4. On 14 October 2018, Zazai hit six sixes in an over off the bowling of Abdullah Mazari for Kabul Zwanan in a match against Balkh Legends in the 2018–19 Afghanistan Premier League, in Sharjah.
5. On 5 January 2020, in the 2019–20 Super Smash match between Canterbury and Northern Districts in Christchurch, Carter hit six sixes in one over off the bowling of Anton Devcich.
6. On 29 March 2021, in the 2020–21 Major Clubs Limited Over Tournament match between Sri Lanka Army Sports Club and Bloomfield Cricket and Athletic Club at the Army Ground in Panagoda, Army Sports Club's captain Perera hit six sixes in one over off the bowling of Dilhan Cooray. This was the second instance in a List A match, and the first in a domestic match.
7. On 28 November 2022, Gaikwad became the first batsman to hit seven sixes in an over, for Maharashtra against Uttar Pradesh in the second quarter-final of the Vijay Hazare Trophy in Ahmedabad. The bowler was Shiva Singh.
8. On 9 November 2025, Choudhary became only the third batsman to hit six sixes in an over in first-class cricket.
9. On 16 March 2007, in a match between South Africa and the Netherlands in Basseterre at the 2007 Cricket World Cup, Gibbs became the first person to hit six sixes off an over in a One Day International match. The over was bowled by Dutch leg-spinner Daan van Bunge.
10. On 19 September 2007, during a match between England and India in the inaugural T20 World Cup in Kingsmead, Singh became the first batsman to hit six sixes in an over in a T20 International, in an over bowled by Stuart Broad.
11. On 3 March 2021, West Indian captain Pollard hit six sixes in an over off the bowling of Akila Dananjaya in the first T20I between Sri Lanka and the West Indies at the Coolidge Cricket Ground. Dananjaya had taken a hat-trick in his previous over.
12. On 9 September 2021, Malhotra of the United States hit six sixes in one over, off the bowling of Papua New Guinea's Gaudi Toka in Muscat, becoming the second cricketer to achieve this in ODIs. He became the first USA batsman to make an ODI century.
13. On 13 April 2024, during a match between Nepal and Qatar in the 2024 ACC Men's Premier Cup in Muscat, Airee became the third batsman to hit six sixes in an over in a T20 International, in an over bowled by Kamran Khan.

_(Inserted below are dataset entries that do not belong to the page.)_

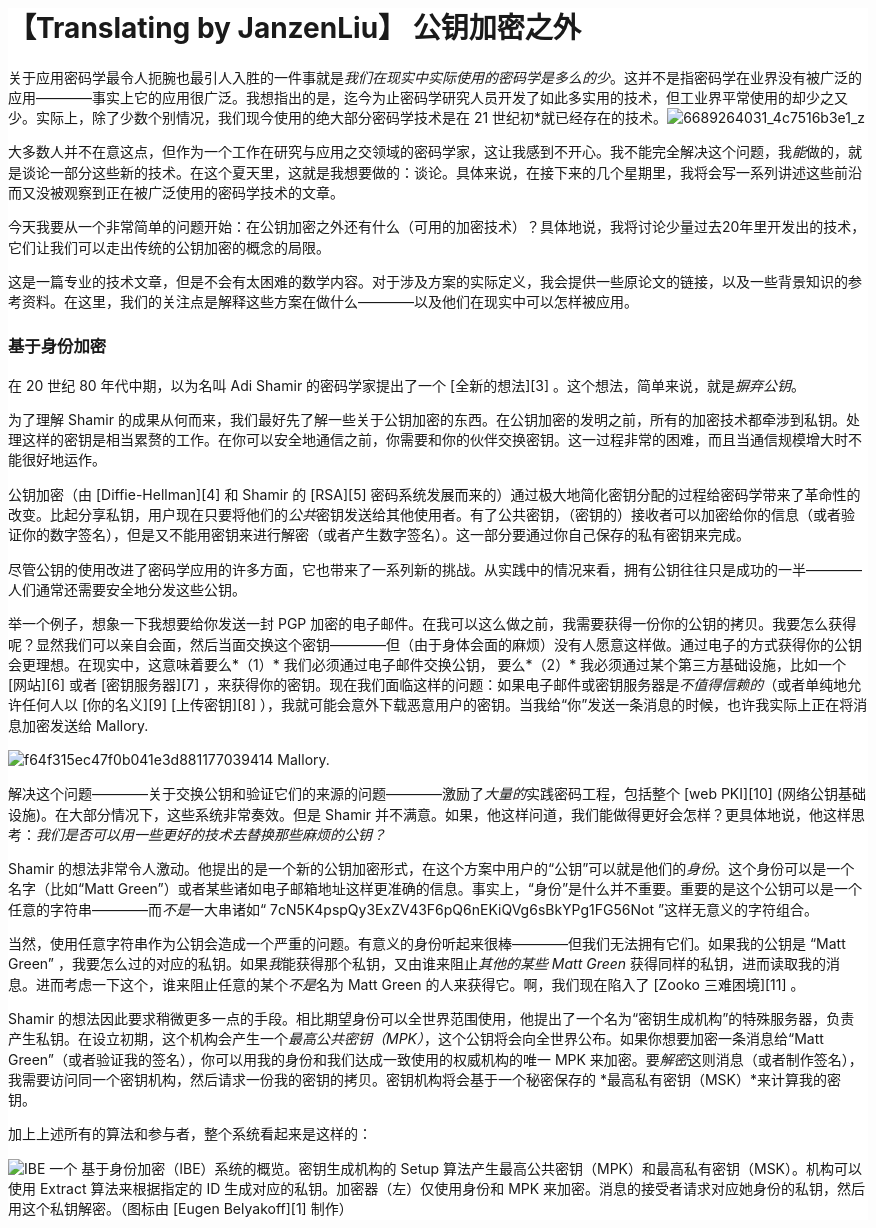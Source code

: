 【Translating by JanzenLiu】
公钥加密之外
============================================================

关于应用密码学最令人扼腕也最引人入胜的一件事就是*我们在现实中实际使用的密码学是多么的少*。这并不是指密码学在业界没有被广泛的应用————事实上它的应用很广泛。我想指出的是，迄今为止密码学研究人员开发了如此多实用的技术，但工业界平常使用的却少之又少。实际上，除了少数个别情况，我们现今使用的绝大部分密码学技术是在 21 世纪初*就已经存在的技术。![6689264031_4c7516b3e1_z](https://matthewdgreen.files.wordpress.com/2017/07/6689264031_4c7516b3e1_z.jpg?w=300&h=200)

大多数人并不在意这点，但作为一个工作在研究与应用之交领域的密码学家，这让我感到不开心。我不能完全解决这个问题，我*能*做的，就是谈论一部分这些新的技术。在这个夏天里，这就是我想要做的：谈论。具体来说，在接下来的几个星期里，我将会写一系列讲述这些前沿而又没被观察到正在被广泛使用的密码学技术的文章。

今天我要从一个非常简单的问题开始：在公钥加密之外还有什么（可用的加密技术）？具体地说，我将讨论少量过去20年里开发出的技术，它们让我们可以走出传统的公钥加密的概念的局限。

这是一篇专业的技术文章，但是不会有太困难的数学内容。对于涉及方案的实际定义，我会提供一些原论文的链接，以及一些背景知识的参考资料。在这里，我们的关注点是解释这些方案在做什么————以及他们在现实中可以怎样被应用。

### 基于身份加密

在 20 世纪 80 年代中期，以为名叫 Adi Shamir 的密码学家提出了一个 [全新的想法][3] 。这个想法，简单来说，就是*摒弃公钥*。

为了理解 Shamir 的成果从何而来，我们最好先了解一些关于公钥加密的东西。在公钥加密的发明之前，所有的加密技术都牵涉到私钥。处理这样的密钥是相当累赘的工作。在你可以安全地通信之前，你需要和你的伙伴交换密钥。这一过程非常的困难，而且当通信规模增大时不能很好地运作。

公钥加密（由 [Diffie-Hellman][4] 和 Shamir 的 [RSA][5] 密码系统发展而来的）通过极大地简化密钥分配的过程给密码学带来了革命性的改变。比起分享私钥，用户现在只要将他们的*公共*密钥发送给其他使用者。有了公共密钥，（密钥的）接收者可以加密给你的信息（或者验证你的数字签名），但是又不能用密钥来进行解密（或者产生数字签名）。这一部分要通过你自己保存的私有密钥来完成。

尽管公钥的使用改进了密码学应用的许多方面，它也带来了一系列新的挑战。从实践中的情况来看，拥有公钥往往只是成功的一半————人们通常还需要安全地分发这些公钥。

举一个例子，想象一下我想要给你发送一封 PGP 加密的电子邮件。在我可以这么做之前，我需要获得一份你的公钥的拷贝。我要怎么获得呢？显然我们可以亲自会面，然后当面交换这个密钥————但（由于身体会面的麻烦）没有人愿意这样做。通过电子的方式获得你的公钥会更理想。在现实中，这意味着要么*（1）* 我们必须通过电子邮件交换公钥， 要么*（2）* 我必须通过某个第三方基础设施，比如一个 [网站][6] 或者 [密钥服务器][7] ，来获得你的密钥。现在我们面临这样的问题：如果电子邮件或密钥服务器是*不值得信赖的*（或者单纯地允许任何人以 [你的名义][9] [上传密钥][8] ），我就可能会意外下载恶意用户的密钥。当我给“你”发送一条消息的时候，也许我实际上正在将消息加密发送给 Mallory.

![f64f315ec47f0b041e3d881177039414](https://matthewdgreen.files.wordpress.com/2017/07/f64f315ec47f0b041e3d881177039414.jpg?w=190&h=100)
Mallory.

解决这个问题————关于交换公钥和验证它们的来源的问题————激励了*大量的*实践密码工程，包括整个 [web PKI][10] (网络公钥基础设施)。在大部分情况下，这些系统非常奏效。但是 Shamir 并不满意。如果，他这样问道，我们能做得更好会怎样？更具体地说，他这样思考：*我们是否可以用一些更好的技术去替换那些麻烦的公钥？*

Shamir 的想法非常令人激动。他提出的是一个新的公钥加密形式，在这个方案中用户的“公钥”可以就是他们的*身份*。这个身份可以是一个名字（比如“Matt Green”）或者某些诸如电子邮箱地址这样更准确的信息。事实上，“身份”是什么并不重要。重要的是这个公钥可以是一个任意的字符串————而*不是*一大串诸如“ 7cN5K4pspQy3ExZV43F6pQ6nEKiQVg6sBkYPg1FG56Not ”这样无意义的字符组合。

当然，使用任意字符串作为公钥会造成一个严重的问题。有意义的身份听起来很棒————但我们无法拥有它们。如果我的公钥是 “Matt Green” ，我要怎么过的对应的私钥。如果*我*能获得那个私钥，又由谁来阻止*其他的某些 Matt Green* 获得同样的私钥，进而读取我的消息。进而考虑一下这个，谁来阻止任意的某个*不是*名为 Matt Green 的人来获得它。啊，我们现在陷入了 [Zooko 三难困境][11] 。

Shamir 的想法因此要求稍微更多一点的手段。相比期望身份可以全世界范围使用，他提出了一个名为“密钥生成机构”的特殊服务器，负责产生私钥。在设立初期，这个机构会产生一个*最高公共密钥（MPK）*，这个公钥将会向全世界公布。如果你想要加密一条消息给“Matt Green”（或者验证我的签名），你可以用我的身份和我们达成一致使用的权威机构的唯一 MPK 来加密。要*解密*这则消息（或者制作签名），我需要访问同一个密钥机构，然后请求一份我的密钥的拷贝。密钥机构将会基于一个秘密保存的 *最高私有密钥（MSK）*来计算我的密钥。

加上上述所有的算法和参与者，整个系统看起来是这样的：

![IBE](https://matthewdgreen.files.wordpress.com/2017/07/ibe1.png?w=700)
一个 基于身份加密（IBE）系统的概览。密钥生成机构的 Setup 算法产生最高公共密钥（MPK）和最高私有密钥（MSK）。机构可以使用 Extract 算法来根据指定的 ID 生成对应的私钥。加密器（左）仅使用身份和 MPK 来加密。消息的接受者请求对应她身份的私钥，然后用这个私钥解密。（图标由 [Eugen Belyakoff][1] 制作）
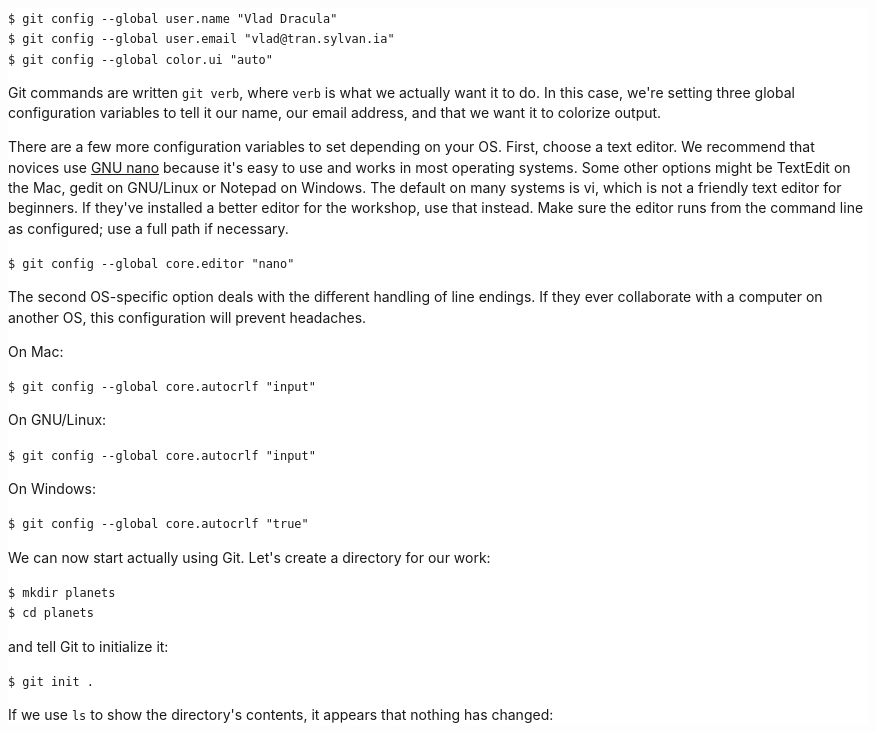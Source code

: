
 ```
$ git config --global user.name "Vlad Dracula"
$ git config --global user.email "vlad@tran.sylvan.ia"
$ git config --global color.ui "auto"
```

Git commands are written `git verb`,
where `verb` is what we actually want it to do.
In this case,
we're setting three global configuration variables to tell it
our name,
our email address,
and that we want it to colorize output.

There are a few more configuration variables to set depending on your OS. First, 
choose a text editor. We recommend that novices use [GNU
nano](http://en.wikipedia.org/wiki/GNU_nano) because it's easy to use and
works in most operating systems. Some other options
might be TextEdit on the Mac, gedit on GNU/Linux or Notepad on Windows. The
default on many systems is vi, which is not a friendly text editor for beginners.
If they've installed a better editor for the workshop, use that instead.
Make sure the editor runs from the command line as configured; use a full path if necessary. 

    $ git config --global core.editor "nano"

The second OS-specific option deals with the different handling of line endings. If they ever collaborate 
with a computer on another OS, this configuration will prevent headaches.

On Mac:

    $ git config --global core.autocrlf "input"


On GNU/Linux:

    $ git config --global core.autocrlf "input"


On Windows:

    $ git config --global core.autocrlf "true"


We can now start actually using Git.
Let's create a directory for our work:

```
$ mkdir planets
$ cd planets
```

and tell Git to initialize it:

```
$ git init .
```

If we use `ls` to show the directory's contents,
it appears that nothing has changed:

14. On 20 August 2024, during a 2025 Men's T20 World Cup Asia–EAP Regional Final match against Vanuatu in Apia, Darius Visser of Samoa broke the record for the most runs in a T20I over, hitting 39 runs off the over, including six sixes. The bowler was Nalin Nipiko who bowled three no-balls in the 15th over of Samoa's innings. Visser made 132 runs off 62 balls (five fours and 14 sixes), becoming the first Samoan to score a T20I century.
15. On 13 July 2025, during the final match of the 2025 Bulgaria Tri-Nation Series against Gibraltar in Sofia, Manan Bashir of Bulgaria became the fifth batsman to hit six sixes in an over in a T20 International, in an over bowled by Kabir Mirpuri.
16. On 31 May 2026, during the opening match of the Cricket at the 2026 Asian Games – Men's Qualifier against China in Singapore, Kushal Bhurtel of Nepal became the sixth batsman to hit six sixes in an over in a Twenty20 International (T20I), achieving the feat against bowler Chen Zhuo Yue.